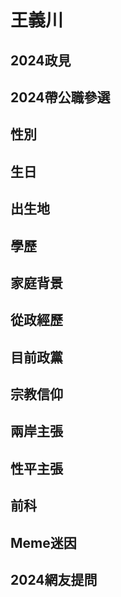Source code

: # 王義川

## 2024政見

## 2024帶公職參選

## 性別

## 生日

## 出生地

## 學歷

## 家庭背景

## 從政經歷

## 目前政黨

## 宗教信仰

## 兩岸主張

## 性平主張

## 前科

## Meme迷因

## 2024網友提問
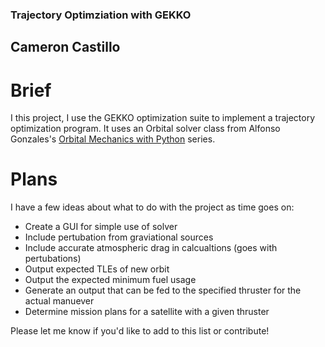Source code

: ### Trajectory Optimziation with GEKKO 

## Cameron Castillo

# Brief

I this project, I use the GEKKO optimization suite to implement a trajectory optimization program. It uses an Orbital solver class from Alfonso Gonzales's [Orbital Mechanics with Python](https://www.youtube.com/watch?v=rNpnzNKQrNg&list=PLOIRBaljOV8gn074rWFWYP1dCr2dJqWab) series.

# Plans

I have a few ideas about what to do with the project as time goes on:

* Create a GUI for simple use of solver
* Include pertubation from graviational sources
* Include accurate atmospheric drag in calcualtions (goes with pertubations)
* Output expected TLEs of new orbit
* Output the expected minimum fuel usage
* Generate an output that can be fed to the specified thruster for the actual manuever
* Determine mission plans for a satellite with a given thruster

Please let me know if you'd like to add to this list or contribute!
*****
TASK ->
Please give again the entries word for word, starting at the first line and ending with the line that contains "use of solver"; include both of those lines but none of the pictures.

TASK RESPONSE ->
Source code

: # 王義川

## 2024政見

## 2024帶公職參選

## 性別

## 生日

## 出生地

## 學歷

## 家庭背景

## 從政經歷

## 目前政黨

## 宗教信仰

## 兩岸主張

## 性平主張

## 前科

## Meme迷因

## 2024網友提問
Source code

: ### Trajectory Optimziation with GEKKO 

## Cameron Castillo

# Brief

I this project, I use the GEKKO optimization suite to implement a trajectory optimization program. It uses an Orbital solver class from Alfonso Gonzales's [Orbital Mechanics with Python](https://www.youtube.com/watch?v=rNpnzNKQrNg&list=PLOIRBaljOV8gn074rWFWYP1dCr2dJqWab) series.

# Plans

I have a few ideas about what to do with the project as time goes on:

* Create a GUI for simple use of solver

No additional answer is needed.